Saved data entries
Start of Block
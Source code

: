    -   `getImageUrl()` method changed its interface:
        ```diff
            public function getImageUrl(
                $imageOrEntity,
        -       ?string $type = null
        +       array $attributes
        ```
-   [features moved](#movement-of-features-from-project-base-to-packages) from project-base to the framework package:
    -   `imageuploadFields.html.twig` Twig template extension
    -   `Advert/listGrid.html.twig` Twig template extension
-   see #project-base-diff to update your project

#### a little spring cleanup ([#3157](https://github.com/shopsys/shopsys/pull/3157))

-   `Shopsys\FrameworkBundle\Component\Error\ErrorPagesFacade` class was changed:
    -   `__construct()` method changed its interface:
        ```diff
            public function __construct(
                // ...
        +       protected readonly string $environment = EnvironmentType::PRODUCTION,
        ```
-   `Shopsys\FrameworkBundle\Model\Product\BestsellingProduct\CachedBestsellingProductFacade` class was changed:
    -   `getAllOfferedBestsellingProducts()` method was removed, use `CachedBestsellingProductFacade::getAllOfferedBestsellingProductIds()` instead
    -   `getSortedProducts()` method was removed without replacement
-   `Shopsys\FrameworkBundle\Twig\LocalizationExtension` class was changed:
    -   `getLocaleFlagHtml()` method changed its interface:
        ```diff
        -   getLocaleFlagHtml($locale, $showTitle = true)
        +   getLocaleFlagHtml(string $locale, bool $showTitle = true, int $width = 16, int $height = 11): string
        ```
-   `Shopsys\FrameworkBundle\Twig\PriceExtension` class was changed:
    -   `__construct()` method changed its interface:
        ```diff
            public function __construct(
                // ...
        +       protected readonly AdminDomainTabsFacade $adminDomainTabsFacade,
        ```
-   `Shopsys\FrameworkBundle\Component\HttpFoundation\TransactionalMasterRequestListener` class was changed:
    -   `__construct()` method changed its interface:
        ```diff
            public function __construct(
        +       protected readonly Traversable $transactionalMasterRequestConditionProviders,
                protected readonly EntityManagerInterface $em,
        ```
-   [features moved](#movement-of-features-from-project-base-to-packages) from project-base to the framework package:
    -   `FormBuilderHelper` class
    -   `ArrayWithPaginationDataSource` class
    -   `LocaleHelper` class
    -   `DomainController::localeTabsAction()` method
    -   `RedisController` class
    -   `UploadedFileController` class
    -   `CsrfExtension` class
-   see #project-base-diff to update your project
End of Block
ABOUT THIS TASK — Each of the entries above is to be repeated exactly.

ANSWER TO THIS PROBLEM —
Source code

:    -   `getImageUrl()` method changed its interface:
        ```diff
            public function getImageUrl(
                $imageOrEntity,
        -       ?string $type = null
        +       array $attributes
        ```
-   [features moved](#movement-of-features-from-project-base-to-packages) from project-base to the framework package:
    -   `imageuploadFields.html.twig` Twig template extension
    -   `Advert/listGrid.html.twig` Twig template extension
-   see #project-base-diff to update your project

#### a little spring cleanup ([#3157](https://github.com/shopsys/shopsys/pull/3157))

-   `Shopsys\FrameworkBundle\Component\Error\ErrorPagesFacade` class was changed:
    -   `__construct()` method changed its interface:
        ```diff
            public function __construct(
                // ...
        +       protected readonly string $environment = EnvironmentType::PRODUCTION,
        ```
-   `Shopsys\FrameworkBundle\Model\Product\BestsellingProduct\CachedBestsellingProductFacade` class was changed:
    -   `getAllOfferedBestsellingProducts()` method was removed, use `CachedBestsellingProductFacade::getAllOfferedBestsellingProductIds()` instead
    -   `getSortedProducts()` method was removed without replacement
-   `Shopsys\FrameworkBundle\Twig\LocalizationExtension` class was changed:
    -   `getLocaleFlagHtml()` method changed its interface:
        ```diff
        -   getLocaleFlagHtml($locale, $showTitle = true)
        +   getLocaleFlagHtml(string $locale, bool $showTitle = true, int $width = 16, int $height = 11): string
        ```
-   `Shopsys\FrameworkBundle\Twig\PriceExtension` class was changed:
    -   `__construct()` method changed its interface:
        ```diff
            public function __construct(
                // ...
        +       protected readonly AdminDomainTabsFacade $adminDomainTabsFacade,
        ```
-   `Shopsys\FrameworkBundle\Component\HttpFoundation\TransactionalMasterRequestListener` class was changed:
    -   `__construct()` method changed its interface:
        ```diff
            public function __construct(
        +       protected readonly Traversable $transactionalMasterRequestConditionProviders,
                protected readonly EntityManagerInterface $em,
        ```
-   [features moved](#movement-of-features-from-project-base-to-packages) from project-base to the framework package:
    -   `FormBuilderHelper` class
    -   `ArrayWithPaginationDataSource` class
    -   `LocaleHelper` class
    -   `DomainController::localeTabsAction()` method
    -   `RedisController` class
    -   `UploadedFileController` class
    -   `CsrfExtension` class
-   see #project-base-diff to update your project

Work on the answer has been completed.